L’utilisation de drones FPV en Syrie par l’armée syrienne a également été documentée. Un article d’Al-Jazeera, publié en février, racontait le développement de cette technique du côté de l’armée du régime, avec le soutien de l’Iran et de la Russie, et y compris contre des civils.

Mais depuis le début de l’offensive éclair des factions rebelles, Samuel Bendett, spécialiste des évolutions technologiques russes, formulait sur X le 7 décembre l’hypothèse que si «l’armée syrienne a effectivement utilisé des drones tactiques et des FPV au cours des mois précédents, l’opposition l’a peut-être fait à une plus grande échelle et à une plus grande vitesse que [les forces de Bachar Al-Assad]». Cette recrudescence est là aussi visible sur de nombreuses vidéos de frappes récentes, comme ici ou ici.

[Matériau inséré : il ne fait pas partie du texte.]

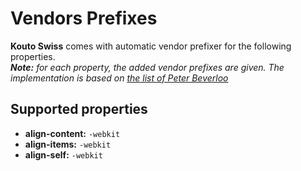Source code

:# Vendors Prefixes

**Kouto Swiss** comes with automatic vendor prefixer for the following properties.  
_**Note:** for each property, the added vendor prefixes are given. The implementation is based on [the list of Peter Beverloo](http://peter.sh/experiments/vendor-prefixed-css-property-overview/)_

## Supported properties

* **align-content:** `-webkit`
* **align-items:** `-webkit`
* **align-self:** `-webkit`
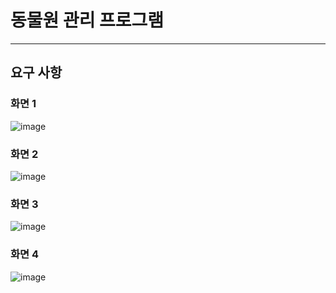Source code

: # 동물원 관리 프로그램

---
## 요구 사항
### 화면 1
![image](https://github.com/blueeye09/Android_Mini_Project1/assets/105341431/3b73c980-f730-4eac-9b98-a84737a08846)

### 화면 2
![image](https://github.com/blueeye09/Android_Mini_Project1/assets/105341431/f40667ac-2790-4551-b473-d7b5a17099f7)

### 화면 3
![image](https://github.com/blueeye09/Android_Mini_Project1/assets/105341431/2c1f7ede-73b0-4e73-a611-4957668b6c9f)

### 화면 4
![image](https://github.com/blueeye09/Android_Mini_Project1/assets/105341431/c21a622f-b833-45a7-8ccf-962dc3ddf38c)
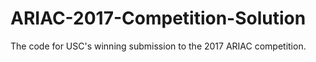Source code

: # ARIAC-2017-Competition-Solution

The code for USC's winning submission to the 2017 ARIAC competition.
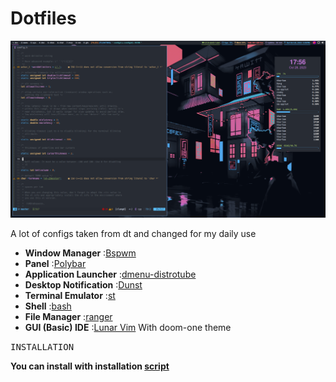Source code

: <div align="justify">

<h1>Dotfiles</h1>
<img alt="" src="showcase.png"/>
<a>
</a>
<div align="left">
  
A lot of configs taken from dt and changed for my daily use
  
- **Window Manager** :[Bspwm](https://github.com/baskerville/bspwm)
- **Panel** :[Polybar](https://gitlab.com/dwt1/dotfiles/-/tree/master/.config/polybar) 
- **Application Launcher** :[dmenu-distrotube](https://gitlab.com/dwt1/dmenu-distrotube.git)
- **Desktop Notification** :[Dunst](https://github.com/dunst-project/dunst)
- **Terminal Emulator** :[st](https://gitlab.com/dwt1/st-distrotube.git)
- **Shell** :[bash](https://gitlab.com/dwt1/dotfiles.git)
- **File Manager** :[ranger](https://github.com/ranger/ranger)
- **GUI (Basic) IDE** :[Lunar Vim](https://github.com/LunarVim/LunarVim) With doom-one theme

<samp>INSTALLATION</samp>

**You can install with installation [script]()**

Interrogé par CheckNews sur les éléments contredisant en partie ses articles sur le sujet, EUvsDisinfo répond ne pas prétendre à l’exhaustivité, et explique avoir «observé un flot d’articles et de documents visant à faire avancer un récit suggérant que le soutien militaire de l’Ukraine a joué un rôle décisif dans la chute du régime d’Al-Assad ces derniers jours». Ce que ce service de la diplomatie européenne continue donc de juger faux, sans nier formellement une possible aide de Kyiv aux rebelles.